Her ‘wish list,” included medical insurance and life insurers creating support programmes to intervene and help prevent loss of life, early mental health support programs for children, better awareness, and normalising mental health check-ups to bring them on a par with for example prostate or breast examinations. Greater investment by both sectors in community health projects was needed while a stronger focus on the mental health of healthcare workers would pay handsome dividends,
“With no or with damaged healthcare providers, there is no healthcare,” she stressed appealing to conference delegates to include mental health in their NGO sponsorships.
Addressing the same plenary theme, with a talk entitled, “Bringing the hospital home,” Dr Frederick Bester, Specialist Physician & President of the Faculty of Consulting Physicians of South Africa, FCPSA, said innovation was key.
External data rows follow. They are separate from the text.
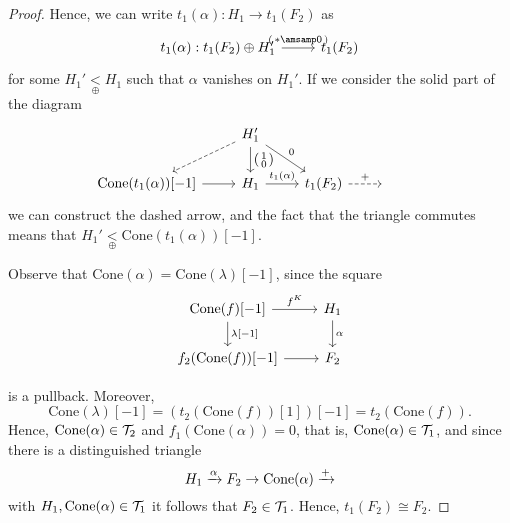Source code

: \begin{proof}
  Hence, we can write $ t_1(\alpha):H_1\to  t_1(F_2)$
  as
  \begin{equation*}
    \begin{tikzcd}
       t_1(\alpha): t_1(F_2)\oplus H_1'
      \arrow{r}{
          \begin{psmallmatrix}
            \ast \amsamp 0
          \end{psmallmatrix}
          }
        &  t_1(F_2)
    \end{tikzcd}
  \end{equation*}
  for some $H_1'\underset{\oplus}{<} H_1$ such that
  $\alpha$ vanishes on $H_1'$. If we consider the solid part of the diagram
  \begin{equation*}
    \begin{tikzcd}
      & H_1'\arrow[dashed]{dl}
      \arrow{d}{
        \begin{psmallmatrix}
          1 \\ 0
        \end{psmallmatrix}
      }\arrow{dr}{0}
        & & &\\
      \mathrm{Cone}( t_1(\alpha))[-1]\arrow{r}
        & H_1\arrow{r}{ t_1(\alpha)}
          &  t_1(F_2)\arrow[dashed]{r}{+}
            & {}
    \end{tikzcd}
  \end{equation*}
  we can construct the dashed arrow, and the fact that the triangle commutes means
  that $H_1'\underset{\oplus}{<}\mathrm{Cone}( t_1(\alpha))[-1]$.

  Observe that $\mathrm{Cone}(\alpha)=\mathrm{Cone}(\lambda)[-1]$, since
  the square
  \begin{equation*}
    \begin{tikzcd}
      \mathrm{Cone}(f)[-1]\arrow{r}{f^K}\arrow{d}{\lambda[-1]}
        & H_1\arrow{d}{\alpha} \\
       f_2(\mathrm{Cone}(f))[-1]\arrow{r}
        & F_2
    \end{tikzcd}
  \end{equation*}
  \begin{sloppypar}
  is a pullback. Moreover, \[\mathrm{Cone}(\lambda)[-1] = ( t_2(\mathrm{Cone}(f))[1])[-1]
  = t_2(\mathrm{Cone}(f)).\] Hence, $\mathrm{Cone}(\alpha)\in \mathcal{T}_2$ and
  $ f_1(\mathrm{Cone}(\alpha))=0$, that is,
  ${\mathrm{Cone}(\alpha)\in\mathcal{T}_1}$, and since there is a distinguished triangle
  \begin{equation*}
    H_1\xrightarrow{\alpha} F_2\to \mathrm{Cone}(\alpha)\xrightarrow{+}
  \end{equation*}
  with $H_1,\mathrm{Cone}(\alpha)\in\mathcal{T}_1$ it follows that
  $F_2\in\mathcal{T}_1$. Hence, ${ t_1(F_2)\cong F_2}$.
\end{sloppypar}


\end{proof}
“I often look after suicide attempts. I feel very sorry for them and realise they are a symptom of a very sick society. How do we bring up our children to prevent suicides?” he challenged his audience.
There would never be enough nurses or managers to serve everyone, so new technological applications like smart phones, wearable devices, integrated AI, virtual models for clinical trials, augmented reality, social media and “DIY biotech,” were all hugely helpful.
“We all carry super computers in our bags – they can serve as a huge tool to improve medical services. Take mobile devices helping integrate insulin delivery to patient bodies. We must also accept that Google is there. Don’t confuse a Google search with a medical degree, but we must accept that people go there. When I have to explain a diagnosis to a patient, I say ‘go home and Google it and then come back and ask your questions – that‘s the way to do it.”
Bester said people today lived in a world where you could send in a blood sample and obtain your entire genome sequence to assess bio-medical risks for example, colon cancer, while precision robots could operate on a patient with the surgeon sitting on another continent.
“We can get you out of a wheelchair and walking with bionics or have our cell phones tell us what’s going on in our bodies.”
His London, Port Elizabeth, and Cape Town-based company, Quro Medical, gave patients telematic technology to constantly monitor their health with minimal clinical support, supporting them for five days and providing 24/7 virtual vital signs monitoring and "virtual visits” for “check ins,” with continuous care on offer, short term oxygen provided and ambulance services on hand.
A full seventy percent of their patients chose this plan which included daily visits for three days, blood tests, wound dressings, medication, and fluids (via drip if necessary) and access to allied healthcare services, including physiotherapy.